The National Research Council became involved in chemistry during these years. In 1929 the Council founded the Department of Industrial Chemistry with G.S. Whitby as the Director. The Department studied the industrial production and uses of magnesium, natural gas, asbestos, wool, maple products and rubber among other things using new laboratories built on Sussex Street in Ottawa in 1932. In 1939, E.W.R. Steacie became the Director of the Division of Chemistry and led that organization through the difficult war years. He championed the independence of the Council and the importance of pure scientific research.

===== Biology =====
Biochemistry, the chemical basis for biology, developed significantly during these years.
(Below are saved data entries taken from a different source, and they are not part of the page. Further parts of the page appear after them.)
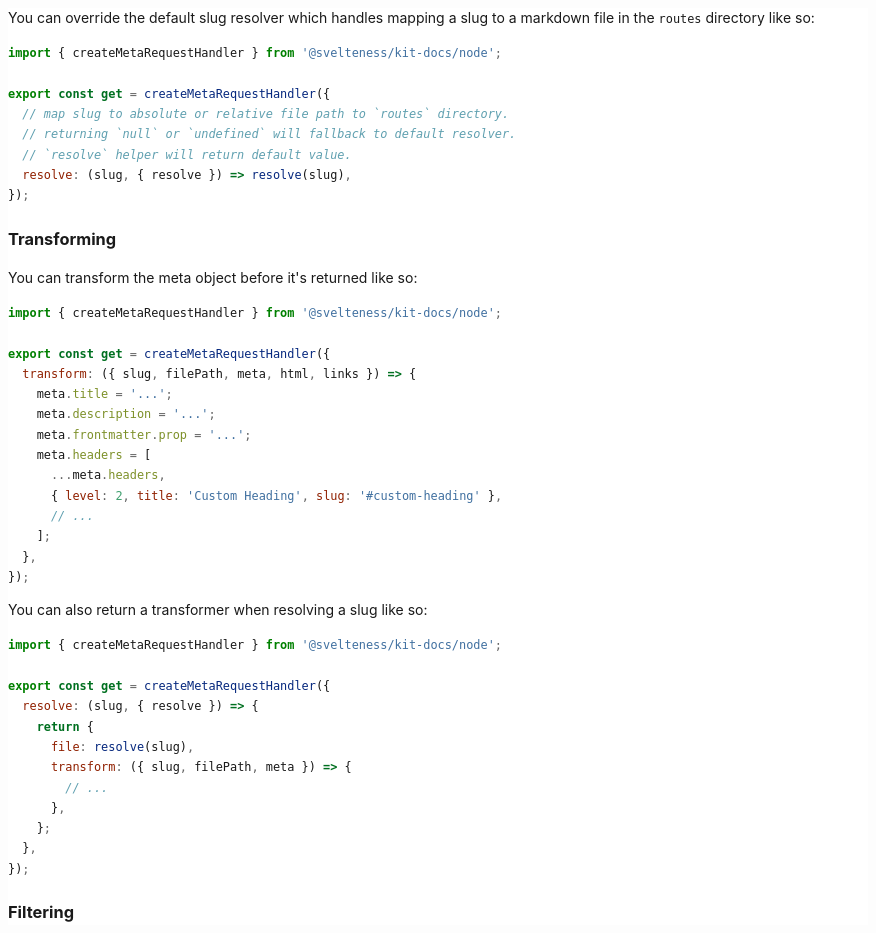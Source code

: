 You can override the default slug resolver which handles mapping a slug to a markdown file
in the `routes` directory like so:

```js title=[slug].meta.json.js|copy
import { createMetaRequestHandler } from '@svelteness/kit-docs/node';

export const get = createMetaRequestHandler({
  // map slug to absolute or relative file path to `routes` directory.
  // returning `null` or `undefined` will fallback to default resolver.
  // `resolve` helper will return default value.
  resolve: (slug, { resolve }) => resolve(slug),
});
```

### Transforming

You can transform the meta object before it's returned like so:

```js title=[slug].meta.json.js|copy
import { createMetaRequestHandler } from '@svelteness/kit-docs/node';

export const get = createMetaRequestHandler({
  transform: ({ slug, filePath, meta, html, links }) => {
    meta.title = '...';
    meta.description = '...';
    meta.frontmatter.prop = '...';
    meta.headers = [
      ...meta.headers,
      { level: 2, title: 'Custom Heading', slug: '#custom-heading' },
      // ...
    ];
  },
});
```

You can also return a transformer when resolving a slug like so:

```js title=[slug].meta.json.js|copy
import { createMetaRequestHandler } from '@svelteness/kit-docs/node';

export const get = createMetaRequestHandler({
  resolve: (slug, { resolve }) => {
    return {
      file: resolve(slug),
      transform: ({ slug, filePath, meta }) => {
        // ...
      },
    };
  },
});
```

### Filtering
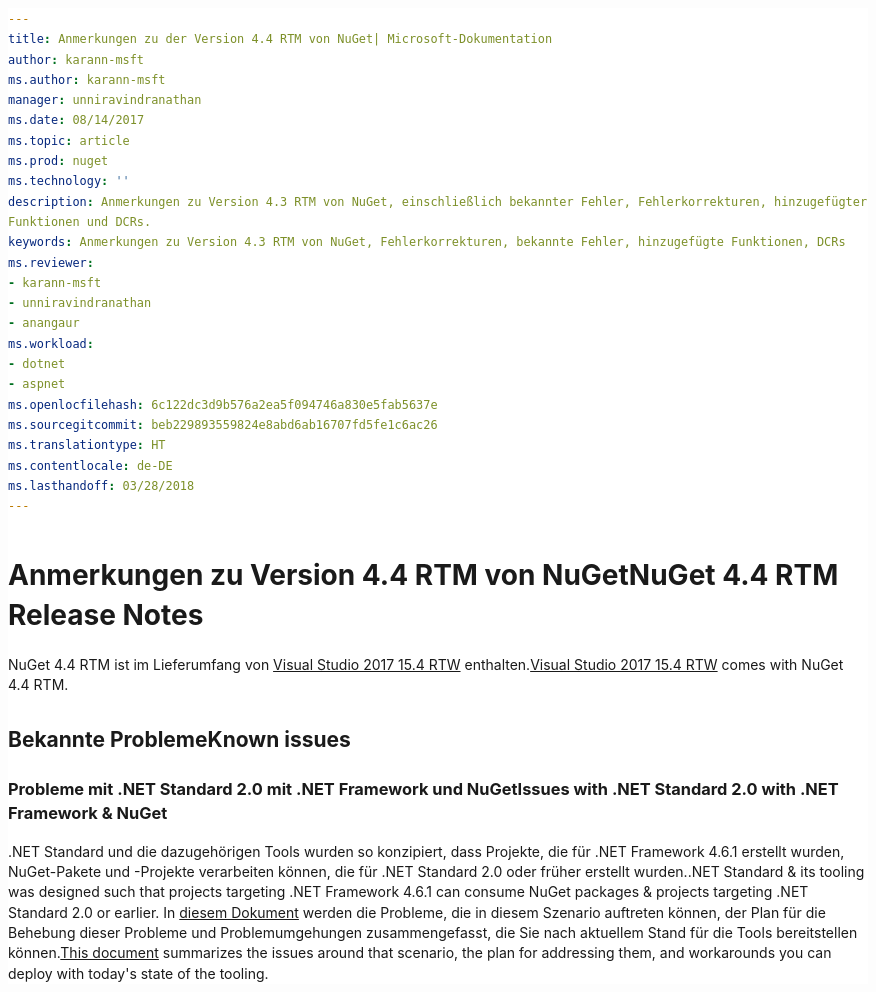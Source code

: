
 ```yaml
---
title: Anmerkungen zu der Version 4.4 RTM von NuGet| Microsoft-Dokumentation
author: karann-msft
ms.author: karann-msft
manager: unniravindranathan
ms.date: 08/14/2017
ms.topic: article
ms.prod: nuget
ms.technology: ''
description: Anmerkungen zu Version 4.3 RTM von NuGet, einschließlich bekannter Fehler, Fehlerkorrekturen, hinzugefügter Funktionen und DCRs.
keywords: Anmerkungen zu Version 4.3 RTM von NuGet, Fehlerkorrekturen, bekannte Fehler, hinzugefügte Funktionen, DCRs
ms.reviewer:
- karann-msft
- unniravindranathan
- anangaur
ms.workload:
- dotnet
- aspnet
ms.openlocfilehash: 6c122dc3d9b576a2ea5f094746a830e5fab5637e
ms.sourcegitcommit: beb229893559824e8abd6ab16707fd5fe1c6ac26
ms.translationtype: HT
ms.contentlocale: de-DE
ms.lasthandoff: 03/28/2018
---
```

# <a name="nuget-44-rtm-release-notes"></a><span data-ttu-id="a3b0f-104">Anmerkungen zu Version 4.4 RTM von NuGet</span><span class="sxs-lookup"><span data-stu-id="a3b0f-104">NuGet 4.4 RTM Release Notes</span></span>

<span data-ttu-id="a3b0f-105">NuGet 4.4 RTM ist im Lieferumfang von [Visual Studio 2017 15.4 RTW](https://www.visualstudio.com/news/releasenotes/vs2017-relnotes) enthalten.</span><span class="sxs-lookup"><span data-stu-id="a3b0f-105">[Visual Studio 2017 15.4 RTW](https://www.visualstudio.com/news/releasenotes/vs2017-relnotes) comes with NuGet 4.4 RTM.</span></span>

## <a name="known-issues"></a><span data-ttu-id="a3b0f-106">Bekannte Probleme</span><span class="sxs-lookup"><span data-stu-id="a3b0f-106">Known issues</span></span>

### <a name="issues-with-net-standard-20-with-net-framework--nuget"></a><span data-ttu-id="a3b0f-107">Probleme mit .NET Standard 2.0 mit .NET Framework und NuGet</span><span class="sxs-lookup"><span data-stu-id="a3b0f-107">Issues with .NET Standard 2.0 with .NET Framework & NuGet</span></span> 

<span data-ttu-id="a3b0f-108">.NET Standard und die dazugehörigen Tools wurden so konzipiert, dass Projekte, die für .NET Framework 4.6.1 erstellt wurden, NuGet-Pakete und -Projekte verarbeiten können, die für .NET Standard 2.0 oder früher erstellt wurden.</span><span class="sxs-lookup"><span data-stu-id="a3b0f-108">.NET Standard & its tooling was designed such that projects targeting .NET Framework 4.6.1 can consume NuGet packages & projects targeting .NET Standard 2.0 or earlier.</span></span> <span data-ttu-id="a3b0f-109">In [diesem Dokument](https://github.com/dotnet/standard/issues/481) werden die Probleme, die in diesem Szenario auftreten können, der Plan für die Behebung dieser Probleme und Problemumgehungen zusammengefasst, die Sie nach aktuellem Stand für die Tools bereitstellen können.</span><span class="sxs-lookup"><span data-stu-id="a3b0f-109">[This document](https://github.com/dotnet/standard/issues/481) summarizes the issues around that scenario, the plan for addressing them, and workarounds you can deploy with today's state of the tooling.</span></span>
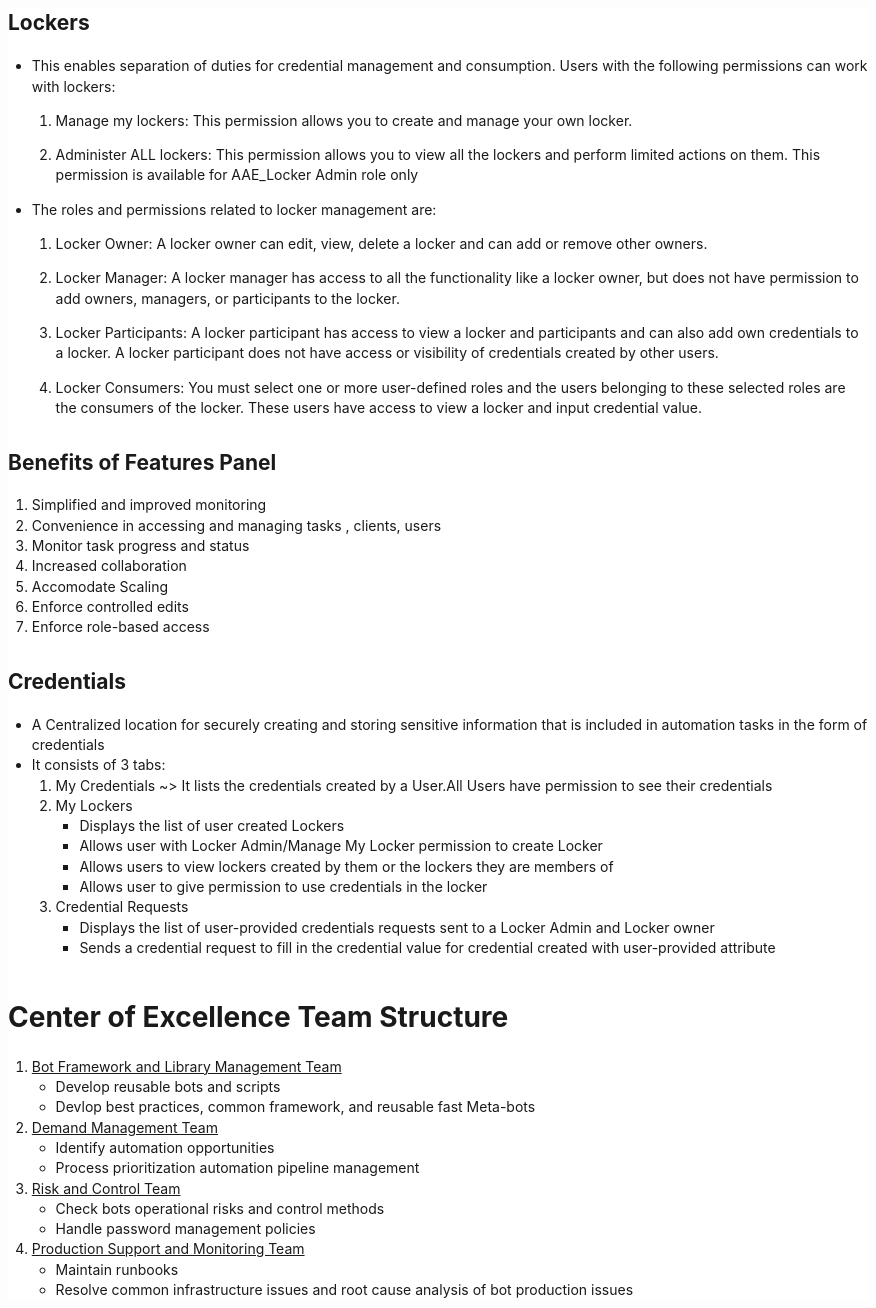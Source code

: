 ## Lockers

* This enables separation of duties for credential management and consumption. Users with the following permissions can work with lockers:

    1. Manage my lockers: This permission allows you to create and manage your own locker.

    2. Administer ALL lockers: This permission allows you to view all the lockers and perform limited actions on them. This permission is available for AAE_Locker Admin role only

* The roles and permissions related to locker management are:

    1. Locker Owner: A locker owner can edit, view, delete a locker and can add or remove other owners.

    2. Locker Manager: A locker manager has access to all the functionality like a locker owner, but does not have permission to add owners, managers, or participants to the locker.

    3. Locker Participants: A locker participant has access to view a locker and participants and can also add own credentials to a locker. A locker participant does not have access or visibility of credentials created by other users.

    4. Locker Consumers: You must select one or more user-defined roles and the users belonging to these selected roles are the consumers of the locker. These users have access to view a locker and input credential value.

## Benefits of Features Panel
1. Simplified and improved monitoring
2. Convenience in accessing and managing tasks , clients, users
3. Monitor task progress and status
4. Increased collaboration
5. Accomodate Scaling
6. Enforce controlled edits 
7. Enforce role-based access

## Credentials
* A Centralized location for securely creating and storing sensitive information that is included in automation tasks in the form of credentials
* It consists of 3 tabs:
    1. My Credentials ~> It lists the credentials created by a User.All Users have permission to see their credentials
    2. My Lockers
        * Displays the list of user created Lockers
        * Allows user with Locker Admin/Manage My Locker permission to create Locker
        * Allows users to view lockers created by them or the lockers they are members of
        * Allows user to give permission to use credentials in the locker
    3. Credential Requests
        * Displays the list of user-provided credentials requests sent to a Locker Admin and Locker owner
        * Sends a credential request to fill in the credential value for credential created with user-provided attribute


# Center of Excellence Team Structure
1. <u>Bot Framework and Library Management Team</u>
    * Develop reusable bots and scripts
    * Devlop best practices, common framework, and reusable fast Meta-bots
2. <u>Demand Management Team</u>
    * Identify automation opportunities
    * Process prioritization automation pipeline management
3. <u>Risk and Control Team</u>
    * Check bots operational risks and control methods
    * Handle password management policies
4. <u>Production Support and Monitoring Team</u>
    * Maintain runbooks 
    * Resolve common infrastructure issues and root cause analysis of bot production issues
Departments were established at Toronto, 1907, The Western University of London, 1921, McGill, 1922, University of Manitoba, Winnipeg, 1923, Dalhousie University, Halifax, 1923, Université de Montréal, 1925, Université Laval, Quebec City, 1928, Queen's, Kingston, 1937, University of Saskatchewan, 1946 and the University of Ottawa, 1946. The research in these departments was closely related to that of their associated biology departments.

The Experimental Farm Service grew dramatically in the early part of the new century. A large number of farms were created across the country at locations including, Summerland 1914, Vancouver 1925, Kamloops 1935, Creston 1940 and Prince George 1940, all in British Columbia, Lethbridge 1906, Lacombe 1907 and Fort Vermilion 1907, in Alberta, Rosthern 1909, Saskatoon 1917, Swift Current 1921, Regina 1931 and Melfort 1935, in Saskatchewan, Morden 1918, Winnipeg 1924 and Portage la Prairie 1944 in Manitoba, Harrow 1913, Kapuskasing 1916, Delhi 1933 and Thunder Bay 1937 in Ontario, La Pocatière 1912, Lennoxville 1914 and L'Assomption 1928, in Quebec, Fredericton 1912, New Brunswick 1912, Charlottetown 1909, PEI and Kentville, Nova Scotia 1911. The Service also established an Entomological Branch in 1914 to study the control of field crop insects, forest insects, foreign pests and stored product insects. A Science Service was created in 1937 which included divisions for bacteriology, biology and plant pathology, animal pathology, chemistry, entomology and forest biology. Of particular note was the development of Marquis wheat by researcher Charles E. Saunders during this period.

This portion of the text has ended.